YOUR TASK - Using the entries below, copy out all lines where "orders" is found.

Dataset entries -
= = =

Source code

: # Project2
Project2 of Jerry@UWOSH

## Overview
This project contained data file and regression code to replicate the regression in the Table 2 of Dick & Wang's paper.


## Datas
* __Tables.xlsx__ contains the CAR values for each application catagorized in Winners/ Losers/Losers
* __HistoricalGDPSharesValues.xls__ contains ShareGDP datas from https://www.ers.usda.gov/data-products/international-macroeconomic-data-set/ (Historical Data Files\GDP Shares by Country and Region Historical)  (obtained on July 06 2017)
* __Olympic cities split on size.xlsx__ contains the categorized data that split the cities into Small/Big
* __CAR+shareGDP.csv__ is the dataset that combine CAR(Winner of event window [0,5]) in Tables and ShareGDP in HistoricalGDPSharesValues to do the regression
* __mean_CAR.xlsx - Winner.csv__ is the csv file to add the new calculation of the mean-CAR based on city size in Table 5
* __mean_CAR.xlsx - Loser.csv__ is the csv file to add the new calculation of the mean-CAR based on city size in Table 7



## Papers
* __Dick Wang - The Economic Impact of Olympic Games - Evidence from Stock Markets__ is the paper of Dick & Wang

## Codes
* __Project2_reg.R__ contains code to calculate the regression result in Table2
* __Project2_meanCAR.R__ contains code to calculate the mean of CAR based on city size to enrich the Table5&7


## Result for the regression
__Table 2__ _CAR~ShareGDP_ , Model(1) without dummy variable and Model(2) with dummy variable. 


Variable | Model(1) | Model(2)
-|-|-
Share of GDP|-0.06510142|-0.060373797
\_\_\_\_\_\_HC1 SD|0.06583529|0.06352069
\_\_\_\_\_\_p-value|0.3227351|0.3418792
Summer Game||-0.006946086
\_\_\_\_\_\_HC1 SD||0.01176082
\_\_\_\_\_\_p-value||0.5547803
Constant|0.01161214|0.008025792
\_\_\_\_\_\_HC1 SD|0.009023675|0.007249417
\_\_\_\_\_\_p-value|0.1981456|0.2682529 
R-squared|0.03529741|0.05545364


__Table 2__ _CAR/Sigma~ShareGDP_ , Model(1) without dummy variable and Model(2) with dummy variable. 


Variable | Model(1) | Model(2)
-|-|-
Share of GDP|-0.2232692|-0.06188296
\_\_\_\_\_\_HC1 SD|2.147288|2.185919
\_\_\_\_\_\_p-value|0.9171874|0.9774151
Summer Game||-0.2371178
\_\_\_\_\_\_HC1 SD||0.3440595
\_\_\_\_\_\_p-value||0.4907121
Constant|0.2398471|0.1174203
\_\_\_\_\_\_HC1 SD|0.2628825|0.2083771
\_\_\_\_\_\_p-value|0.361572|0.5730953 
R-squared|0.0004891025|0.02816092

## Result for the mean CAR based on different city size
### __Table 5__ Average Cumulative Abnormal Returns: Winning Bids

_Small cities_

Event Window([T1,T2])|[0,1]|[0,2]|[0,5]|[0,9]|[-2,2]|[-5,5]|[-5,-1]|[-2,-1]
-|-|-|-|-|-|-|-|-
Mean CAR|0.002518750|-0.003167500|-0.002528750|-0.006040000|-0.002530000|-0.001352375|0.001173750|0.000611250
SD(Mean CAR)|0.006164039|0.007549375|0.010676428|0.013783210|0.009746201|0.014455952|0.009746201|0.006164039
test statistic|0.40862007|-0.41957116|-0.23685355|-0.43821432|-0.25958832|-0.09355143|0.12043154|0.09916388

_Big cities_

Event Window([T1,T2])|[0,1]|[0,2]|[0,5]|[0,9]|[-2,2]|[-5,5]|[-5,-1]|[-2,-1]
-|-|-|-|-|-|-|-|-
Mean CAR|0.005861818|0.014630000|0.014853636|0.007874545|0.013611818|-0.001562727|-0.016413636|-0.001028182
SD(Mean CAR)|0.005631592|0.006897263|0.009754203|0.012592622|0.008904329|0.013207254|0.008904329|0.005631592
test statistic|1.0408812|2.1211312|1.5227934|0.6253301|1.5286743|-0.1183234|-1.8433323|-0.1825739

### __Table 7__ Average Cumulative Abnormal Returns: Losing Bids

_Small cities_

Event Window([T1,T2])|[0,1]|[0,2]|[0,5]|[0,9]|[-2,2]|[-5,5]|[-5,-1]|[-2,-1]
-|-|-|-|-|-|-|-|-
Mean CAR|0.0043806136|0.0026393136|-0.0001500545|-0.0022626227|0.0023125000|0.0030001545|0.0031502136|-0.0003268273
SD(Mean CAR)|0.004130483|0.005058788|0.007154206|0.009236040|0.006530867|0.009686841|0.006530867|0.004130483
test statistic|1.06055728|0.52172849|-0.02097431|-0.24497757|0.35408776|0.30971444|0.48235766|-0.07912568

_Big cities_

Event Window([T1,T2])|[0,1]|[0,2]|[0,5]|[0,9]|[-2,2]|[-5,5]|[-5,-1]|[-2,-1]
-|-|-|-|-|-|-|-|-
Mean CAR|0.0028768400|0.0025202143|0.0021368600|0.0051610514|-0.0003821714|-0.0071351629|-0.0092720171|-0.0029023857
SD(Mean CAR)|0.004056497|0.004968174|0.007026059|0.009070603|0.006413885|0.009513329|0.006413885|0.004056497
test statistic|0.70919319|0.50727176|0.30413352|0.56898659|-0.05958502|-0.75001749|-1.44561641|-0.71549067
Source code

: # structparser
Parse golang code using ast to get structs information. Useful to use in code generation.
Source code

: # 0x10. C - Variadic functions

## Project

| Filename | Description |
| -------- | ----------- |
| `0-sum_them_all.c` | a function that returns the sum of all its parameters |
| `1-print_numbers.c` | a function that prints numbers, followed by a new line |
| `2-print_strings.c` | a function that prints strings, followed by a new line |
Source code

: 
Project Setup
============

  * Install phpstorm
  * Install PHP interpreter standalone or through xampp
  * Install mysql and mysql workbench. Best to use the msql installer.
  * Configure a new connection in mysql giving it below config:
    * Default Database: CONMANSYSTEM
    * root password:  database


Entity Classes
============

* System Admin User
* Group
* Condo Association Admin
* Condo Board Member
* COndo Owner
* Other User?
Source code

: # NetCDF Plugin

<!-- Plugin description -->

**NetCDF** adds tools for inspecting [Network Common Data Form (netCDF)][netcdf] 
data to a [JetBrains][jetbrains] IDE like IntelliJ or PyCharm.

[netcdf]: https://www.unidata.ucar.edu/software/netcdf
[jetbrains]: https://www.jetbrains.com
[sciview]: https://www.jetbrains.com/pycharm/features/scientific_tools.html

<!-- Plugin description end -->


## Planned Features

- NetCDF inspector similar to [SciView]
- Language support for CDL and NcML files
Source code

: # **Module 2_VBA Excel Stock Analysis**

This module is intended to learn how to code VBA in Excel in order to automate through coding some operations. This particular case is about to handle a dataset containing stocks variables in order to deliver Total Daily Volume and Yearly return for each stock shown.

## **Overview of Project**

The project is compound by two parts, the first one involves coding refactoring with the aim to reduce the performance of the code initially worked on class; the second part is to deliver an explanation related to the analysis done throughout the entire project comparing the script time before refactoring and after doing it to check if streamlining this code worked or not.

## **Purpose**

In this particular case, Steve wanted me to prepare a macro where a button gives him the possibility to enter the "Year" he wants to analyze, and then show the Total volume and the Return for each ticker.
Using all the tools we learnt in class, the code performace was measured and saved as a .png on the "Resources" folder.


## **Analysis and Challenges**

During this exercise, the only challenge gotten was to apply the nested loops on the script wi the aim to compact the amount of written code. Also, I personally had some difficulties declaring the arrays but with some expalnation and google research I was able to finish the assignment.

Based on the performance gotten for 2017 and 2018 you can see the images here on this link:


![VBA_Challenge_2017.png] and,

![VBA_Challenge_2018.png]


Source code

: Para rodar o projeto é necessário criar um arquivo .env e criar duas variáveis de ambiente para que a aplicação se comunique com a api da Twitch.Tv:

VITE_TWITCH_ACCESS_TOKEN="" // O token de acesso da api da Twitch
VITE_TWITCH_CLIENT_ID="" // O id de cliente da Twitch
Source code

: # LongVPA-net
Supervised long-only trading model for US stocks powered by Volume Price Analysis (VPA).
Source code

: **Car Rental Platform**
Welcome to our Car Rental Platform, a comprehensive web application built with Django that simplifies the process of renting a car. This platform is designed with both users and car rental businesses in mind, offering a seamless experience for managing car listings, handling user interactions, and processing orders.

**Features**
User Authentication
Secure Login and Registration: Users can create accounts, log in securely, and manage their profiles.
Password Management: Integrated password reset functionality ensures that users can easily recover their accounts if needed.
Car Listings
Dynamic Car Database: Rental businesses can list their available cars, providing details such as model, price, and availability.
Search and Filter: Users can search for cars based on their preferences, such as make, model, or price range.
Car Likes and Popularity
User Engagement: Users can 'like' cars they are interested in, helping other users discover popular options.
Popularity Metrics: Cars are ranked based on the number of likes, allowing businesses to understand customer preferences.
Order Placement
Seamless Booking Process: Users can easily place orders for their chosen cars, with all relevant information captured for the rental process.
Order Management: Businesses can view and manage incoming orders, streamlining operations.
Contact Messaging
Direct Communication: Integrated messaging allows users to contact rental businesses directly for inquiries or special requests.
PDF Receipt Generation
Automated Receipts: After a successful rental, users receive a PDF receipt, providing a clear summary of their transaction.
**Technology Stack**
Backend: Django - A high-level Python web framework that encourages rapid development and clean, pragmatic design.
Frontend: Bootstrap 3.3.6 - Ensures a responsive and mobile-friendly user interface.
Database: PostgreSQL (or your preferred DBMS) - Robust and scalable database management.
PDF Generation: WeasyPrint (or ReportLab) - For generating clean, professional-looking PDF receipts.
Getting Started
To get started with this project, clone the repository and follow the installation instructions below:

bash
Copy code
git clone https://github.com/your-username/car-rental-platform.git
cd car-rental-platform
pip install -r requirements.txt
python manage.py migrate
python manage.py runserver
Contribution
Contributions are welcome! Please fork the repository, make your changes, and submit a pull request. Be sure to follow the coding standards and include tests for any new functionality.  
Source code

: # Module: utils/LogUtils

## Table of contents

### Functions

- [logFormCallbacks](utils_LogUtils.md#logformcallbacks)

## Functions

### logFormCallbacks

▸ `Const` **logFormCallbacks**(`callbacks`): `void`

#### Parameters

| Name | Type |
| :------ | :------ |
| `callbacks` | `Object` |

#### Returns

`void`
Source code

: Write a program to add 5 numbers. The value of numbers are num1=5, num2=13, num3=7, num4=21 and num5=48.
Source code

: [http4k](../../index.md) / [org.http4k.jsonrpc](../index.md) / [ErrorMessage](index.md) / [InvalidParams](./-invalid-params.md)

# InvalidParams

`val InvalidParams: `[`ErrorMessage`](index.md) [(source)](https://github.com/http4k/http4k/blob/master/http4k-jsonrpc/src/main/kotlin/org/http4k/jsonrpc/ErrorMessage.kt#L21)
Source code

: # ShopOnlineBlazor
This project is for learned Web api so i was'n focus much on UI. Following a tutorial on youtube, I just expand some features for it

= = =

OUTPUT -
Welcome to our Car Rental Platform, a comprehensive web application built with Django that simplifies the process of renting a car. This platform is designed with both users and car rental businesses in mind, offering a seamless experience for managing car listings, handling user interactions, and processing orders.
Seamless Booking Process: Users can easily place orders for their chosen cars, with all relevant information captured for the rental process.
Order Management: Businesses can view and manage incoming orders, streamlining operations.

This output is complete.